--- THE INPUT Enclosed Below ---

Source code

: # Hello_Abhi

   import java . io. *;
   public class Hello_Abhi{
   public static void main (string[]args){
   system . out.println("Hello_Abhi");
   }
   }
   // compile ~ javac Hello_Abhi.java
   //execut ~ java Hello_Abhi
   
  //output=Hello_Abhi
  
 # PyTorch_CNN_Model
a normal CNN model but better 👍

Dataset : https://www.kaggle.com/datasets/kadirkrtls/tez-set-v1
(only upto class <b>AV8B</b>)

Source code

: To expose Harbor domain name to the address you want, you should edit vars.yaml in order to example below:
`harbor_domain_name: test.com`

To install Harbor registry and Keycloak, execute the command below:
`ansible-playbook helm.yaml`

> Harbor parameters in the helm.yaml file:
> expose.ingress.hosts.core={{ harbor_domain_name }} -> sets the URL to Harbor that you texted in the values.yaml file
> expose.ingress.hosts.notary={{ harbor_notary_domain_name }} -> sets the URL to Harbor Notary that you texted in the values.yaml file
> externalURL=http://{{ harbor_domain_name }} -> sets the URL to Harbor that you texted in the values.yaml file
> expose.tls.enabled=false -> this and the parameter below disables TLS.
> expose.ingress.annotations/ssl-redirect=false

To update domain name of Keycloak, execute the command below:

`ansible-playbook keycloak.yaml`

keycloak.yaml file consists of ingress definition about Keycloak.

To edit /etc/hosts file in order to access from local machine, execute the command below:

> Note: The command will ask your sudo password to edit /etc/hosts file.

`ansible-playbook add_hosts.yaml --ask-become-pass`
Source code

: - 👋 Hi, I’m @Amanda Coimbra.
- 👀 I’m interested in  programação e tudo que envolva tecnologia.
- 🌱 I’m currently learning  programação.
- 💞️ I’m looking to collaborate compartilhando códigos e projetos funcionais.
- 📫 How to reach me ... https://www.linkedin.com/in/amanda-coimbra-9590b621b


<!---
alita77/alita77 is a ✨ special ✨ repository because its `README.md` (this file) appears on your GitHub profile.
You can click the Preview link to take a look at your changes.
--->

--- End of Enclosed THE INPUT ---

TASK INSTRUCTIONS -> Only what runs from the line containing "below disables TLS." through the final line of the entries above belongs in the answer, restated exactly.

ANSWER FOR THIS EXERCISE ->
> expose.tls.enabled=false -> this and the parameter below disables TLS.
> expose.ingress.annotations/ssl-redirect=false

To update domain name of Keycloak, execute the command below:

`ansible-playbook keycloak.yaml`

keycloak.yaml file consists of ingress definition about Keycloak.

To edit /etc/hosts file in order to access from local machine, execute the command below:

> Note: The command will ask your sudo password to edit /etc/hosts file.

`ansible-playbook add_hosts.yaml --ask-become-pass`
Source code

: - 👋 Hi, I’m @Amanda Coimbra.
- 👀 I’m interested in  programação e tudo que envolva tecnologia.
- 🌱 I’m currently learning  programação.
- 💞️ I’m looking to collaborate compartilhando códigos e projetos funcionais.
- 📫 How to reach me ... https://www.linkedin.com/in/amanda-coimbra-9590b621b


<!---
alita77/alita77 is a ✨ special ✨ repository because its `README.md` (this file) appears on your GitHub profile.
You can click the Preview link to take a look at your changes.
--->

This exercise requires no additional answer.